Work to be completed ::
When you restate the entries that follow, keep every word exactly and drop the pictures.

Exercise material ::
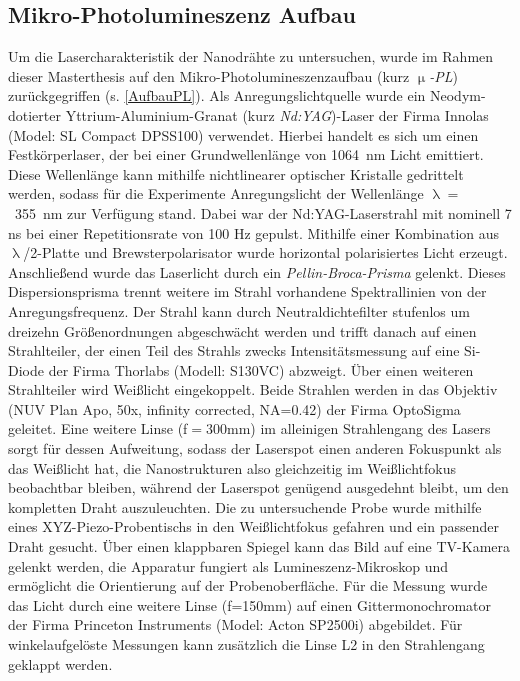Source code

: \subsection{Mikro-Photolumineszenz Aufbau} Um die Lasercharakteristik der
Nanodrähte zu untersuchen, wurde im Rahmen dieser Masterthesis auf den
Mikro-Photolumineszenzaufbau (kurz \textit{$\upmu$-PL}) zurückgegriffen (s.
\autoref{AufbauPL}). Als Anregungslichtquelle wurde ein Neodym-dotierter
Yttrium-Aluminium-Granat (kurz \textit{Nd:YAG})-Laser der Firma Innolas (Model:
SL Compact DPSS100) verwendet. Hierbei handelt es sich um einen Festkörperlaser,
der bei einer Grundwellenlänge von \mbox{1064 nm} Licht emittiert. Diese
Wellenlänge kann mithilfe nichtlinearer optischer Kristalle gedrittelt werden,
sodass für die Experimente Anregungslicht der Wellenlänge \mbox{$\uplambda=$
355 nm} zur Verfügung stand. Dabei war der Nd:YAG-Laserstrahl mit nominell 7 ns
bei einer Repetitionsrate von 100 Hz gepulst. Mithilfe  einer Kombination aus
$\uplambda$/2-Platte und Brewsterpolarisator wurde horizontal polarisiertes
Licht erzeugt. Anschließend wurde das Laserlicht durch ein
\textit{Pellin-Broca-Prisma} gelenkt. Dieses Dispersionsprisma trennt weitere im
Strahl vorhandene Spektrallinien von der Anregungsfrequenz. Der Strahl kann
durch Neutraldichtefilter stufenlos um dreizehn Größenordnungen abgeschwächt
werden und trifft danach auf einen Strahlteiler, der einen Teil des Strahls
zwecks Intensitätsmessung auf eine Si-Diode der Firma Thorlabs (Modell: S130VC)
abzweigt. Über einen weiteren Strahlteiler wird Weißlicht eingekoppelt. Beide
Strahlen werden in das Objektiv (NUV Plan Apo, 50x, infinity corrected, NA=0.42)
der Firma OptoSigma geleitet. Eine weitere Linse (f$=$300mm) im alleinigen
Strahlengang des Lasers sorgt für dessen Aufweitung, sodass der Laserspot einen
anderen Fokuspunkt als das Weißlicht hat, die Nanostrukturen also gleichzeitig
im Weißlichtfokus beobachtbar bleiben, während der Laserspot genügend ausgedehnt
bleibt, um den kompletten Draht auszuleuchten. Die zu untersuchende Probe wurde
mithilfe eines XYZ-Piezo-Probentischs in den Weißlichtfokus gefahren und ein
passender Draht gesucht. Über einen klappbaren Spiegel kann das Bild auf eine
TV-Kamera gelenkt werden, die Apparatur fungiert als Lumineszenz-Mikroskop und
ermöglicht die Orientierung auf der Probenoberfläche. Für die Messung wurde das
Licht durch eine weitere Linse (f=150mm) auf einen Gittermonochromator der Firma
Princeton Instruments (Model: Acton SP2500i) abgebildet. Für winkelaufgelöste
Messungen kann zusätzlich die Linse L2 in den Strahlengang geklappt werden.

Finished exercise ::
Source code

: \subsection{Mikro-Photolumineszenz Aufbau} Um die Lasercharakteristik der
Nanodrähte zu untersuchen, wurde im Rahmen dieser Masterthesis auf den
Mikro-Photolumineszenzaufbau (kurz \textit{$\upmu$-PL}) zurückgegriffen (s.
\autoref{AufbauPL}). Als Anregungslichtquelle wurde ein Neodym-dotierter
Yttrium-Aluminium-Granat (kurz \textit{Nd:YAG})-Laser der Firma Innolas (Model:
SL Compact DPSS100) verwendet. Hierbei handelt es sich um einen Festkörperlaser,
der bei einer Grundwellenlänge von \mbox{1064 nm} Licht emittiert. Diese
Wellenlänge kann mithilfe nichtlinearer optischer Kristalle gedrittelt werden,
sodass für die Experimente Anregungslicht der Wellenlänge \mbox{$\uplambda=$
355 nm} zur Verfügung stand. Dabei war der Nd:YAG-Laserstrahl mit nominell 7 ns
bei einer Repetitionsrate von 100 Hz gepulst. Mithilfe  einer Kombination aus
$\uplambda$/2-Platte und Brewsterpolarisator wurde horizontal polarisiertes
Licht erzeugt. Anschließend wurde das Laserlicht durch ein
\textit{Pellin-Broca-Prisma} gelenkt. Dieses Dispersionsprisma trennt weitere im
Strahl vorhandene Spektrallinien von der Anregungsfrequenz. Der Strahl kann
durch Neutraldichtefilter stufenlos um dreizehn Größenordnungen abgeschwächt
werden und trifft danach auf einen Strahlteiler, der einen Teil des Strahls
zwecks Intensitätsmessung auf eine Si-Diode der Firma Thorlabs (Modell: S130VC)
abzweigt. Über einen weiteren Strahlteiler wird Weißlicht eingekoppelt. Beide
Strahlen werden in das Objektiv (NUV Plan Apo, 50x, infinity corrected, NA=0.42)
der Firma OptoSigma geleitet. Eine weitere Linse (f$=$300mm) im alleinigen
Strahlengang des Lasers sorgt für dessen Aufweitung, sodass der Laserspot einen
anderen Fokuspunkt als das Weißlicht hat, die Nanostrukturen also gleichzeitig
im Weißlichtfokus beobachtbar bleiben, während der Laserspot genügend ausgedehnt
bleibt, um den kompletten Draht auszuleuchten. Die zu untersuchende Probe wurde
mithilfe eines XYZ-Piezo-Probentischs in den Weißlichtfokus gefahren und ein
passender Draht gesucht. Über einen klappbaren Spiegel kann das Bild auf eine
TV-Kamera gelenkt werden, die Apparatur fungiert als Lumineszenz-Mikroskop und
ermöglicht die Orientierung auf der Probenoberfläche. Für die Messung wurde das
Licht durch eine weitere Linse (f=150mm) auf einen Gittermonochromator der Firma
Princeton Instruments (Model: Acton SP2500i) abgebildet. Für winkelaufgelöste
Messungen kann zusätzlich die Linse L2 in den Strahlengang geklappt werden.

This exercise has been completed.